147 Australian Government to Addison
Cablegram 139 CANBERRA, 27 March 1946
Your telegram D.246. 
Liquidation of Mandate System 1. We agree that possible courses (a) and (b) should be rejected.
In any event it is hard to see how formal action in relation to a mandate by the League Assembly, as distinct from the Council, could be regarded as having legal efficacy.
2. Whilst appreciating your point that the future of the mandated territories (except the Japanese) has been covered in the declarations made by the mandatories in the first session of the General Assembly of the United Nations, we think that questions will inevitably be asked as to the effect that the dissolution of the League will have upon the mandated territories in the interval before the London declarations come into force.
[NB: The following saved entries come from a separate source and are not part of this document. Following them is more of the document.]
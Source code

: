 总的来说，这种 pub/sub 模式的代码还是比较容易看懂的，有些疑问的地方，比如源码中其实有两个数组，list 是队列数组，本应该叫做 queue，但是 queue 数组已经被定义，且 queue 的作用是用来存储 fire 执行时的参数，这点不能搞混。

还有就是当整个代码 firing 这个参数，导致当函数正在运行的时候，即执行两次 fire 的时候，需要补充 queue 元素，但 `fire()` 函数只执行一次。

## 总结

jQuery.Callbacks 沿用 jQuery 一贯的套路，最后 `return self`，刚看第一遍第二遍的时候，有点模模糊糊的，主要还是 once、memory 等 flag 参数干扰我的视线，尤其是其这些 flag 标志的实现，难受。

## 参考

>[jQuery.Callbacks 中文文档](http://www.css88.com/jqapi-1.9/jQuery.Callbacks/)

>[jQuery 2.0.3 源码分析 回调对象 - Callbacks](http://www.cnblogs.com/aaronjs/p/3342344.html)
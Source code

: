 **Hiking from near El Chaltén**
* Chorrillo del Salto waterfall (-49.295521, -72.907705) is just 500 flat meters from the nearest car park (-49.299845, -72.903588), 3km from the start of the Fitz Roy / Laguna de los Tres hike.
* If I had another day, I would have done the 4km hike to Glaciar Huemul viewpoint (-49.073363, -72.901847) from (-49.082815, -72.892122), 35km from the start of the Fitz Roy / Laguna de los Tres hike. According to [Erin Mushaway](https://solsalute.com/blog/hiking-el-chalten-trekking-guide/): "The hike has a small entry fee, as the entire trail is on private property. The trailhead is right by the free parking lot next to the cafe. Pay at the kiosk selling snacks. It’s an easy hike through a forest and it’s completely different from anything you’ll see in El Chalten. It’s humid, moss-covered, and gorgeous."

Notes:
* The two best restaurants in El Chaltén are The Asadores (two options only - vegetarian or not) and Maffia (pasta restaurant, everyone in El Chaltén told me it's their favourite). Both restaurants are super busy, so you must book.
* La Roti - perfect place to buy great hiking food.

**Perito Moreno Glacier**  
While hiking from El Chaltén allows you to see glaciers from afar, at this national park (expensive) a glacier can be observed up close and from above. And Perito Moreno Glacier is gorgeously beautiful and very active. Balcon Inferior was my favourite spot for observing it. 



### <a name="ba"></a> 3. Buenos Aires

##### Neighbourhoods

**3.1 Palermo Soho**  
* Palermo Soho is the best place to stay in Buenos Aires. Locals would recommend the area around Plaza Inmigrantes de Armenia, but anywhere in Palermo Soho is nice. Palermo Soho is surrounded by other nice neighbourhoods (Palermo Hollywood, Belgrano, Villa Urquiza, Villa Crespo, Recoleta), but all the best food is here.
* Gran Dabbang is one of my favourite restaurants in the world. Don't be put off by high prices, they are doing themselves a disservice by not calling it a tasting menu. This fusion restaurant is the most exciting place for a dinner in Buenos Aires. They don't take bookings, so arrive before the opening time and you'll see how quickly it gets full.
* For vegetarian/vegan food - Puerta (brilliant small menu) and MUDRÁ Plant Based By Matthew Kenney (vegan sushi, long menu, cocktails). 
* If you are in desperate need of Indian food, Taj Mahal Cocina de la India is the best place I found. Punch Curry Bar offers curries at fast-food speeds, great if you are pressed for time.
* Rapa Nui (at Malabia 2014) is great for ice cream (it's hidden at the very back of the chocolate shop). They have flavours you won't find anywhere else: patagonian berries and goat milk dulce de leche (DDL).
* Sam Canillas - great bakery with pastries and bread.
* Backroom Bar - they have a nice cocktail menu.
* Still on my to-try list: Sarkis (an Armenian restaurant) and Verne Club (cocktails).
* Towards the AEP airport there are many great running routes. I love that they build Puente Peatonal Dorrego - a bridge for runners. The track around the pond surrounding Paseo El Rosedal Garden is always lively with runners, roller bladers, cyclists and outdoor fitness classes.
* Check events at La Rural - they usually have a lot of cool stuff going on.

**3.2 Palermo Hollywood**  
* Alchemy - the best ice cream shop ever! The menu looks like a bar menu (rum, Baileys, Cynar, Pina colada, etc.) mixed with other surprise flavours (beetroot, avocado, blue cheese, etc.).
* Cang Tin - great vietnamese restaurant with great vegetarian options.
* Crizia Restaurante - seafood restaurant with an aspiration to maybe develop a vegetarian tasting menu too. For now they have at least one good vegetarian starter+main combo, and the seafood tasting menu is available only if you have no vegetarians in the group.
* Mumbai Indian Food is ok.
We think the politic course is to forestall these questions by explaining the position in advance.
3. We would therefore propose to declare in the League Assembly that notwithstanding the impossibility of continuing the mandate system in its entirety after the disappearance of the Permanent Mandates Commission and the dissolution of the League itself, we do not regard the dissolution of the League as lessening the obligations imposed on us by the Mandate which we regard as of full force and effect, and that until the coming into force of a trusteeship agreement under Chapter XII of the Charter of the United Nations we will continue to administer it in accordance with the provisions of the mandate for the protection and advancement of the inhabitants.
4. Possibly all the mandatory states might be willing to make at the League Assembly a declaration along the lines suggested in paragraph 3 above. For this purpose the specific reference to the coming into force of a 'trusteeship agreement' might be replaced by a reference to the coming into force of 'other arrangements regarding the territory' or by some similar phrase. With this alteration, the proposed declaration should be acceptable to South Africa. Palestine could be separately mentioned.
5. A resolution of the general character suggested in your paragraph (6) could appropriately take note of any such declaration or declarations, as well as of those made at the General Assembly of the United Nations.
6. Not for juridical reasons but solely from the point of view of public opinion, we think that the mandatories themselves, or some of them, should take the initiative in the directions mentioned above, and should not allow themselves to be placed on the defensive by waiting for questions or criticism, either from other delegations or from the press.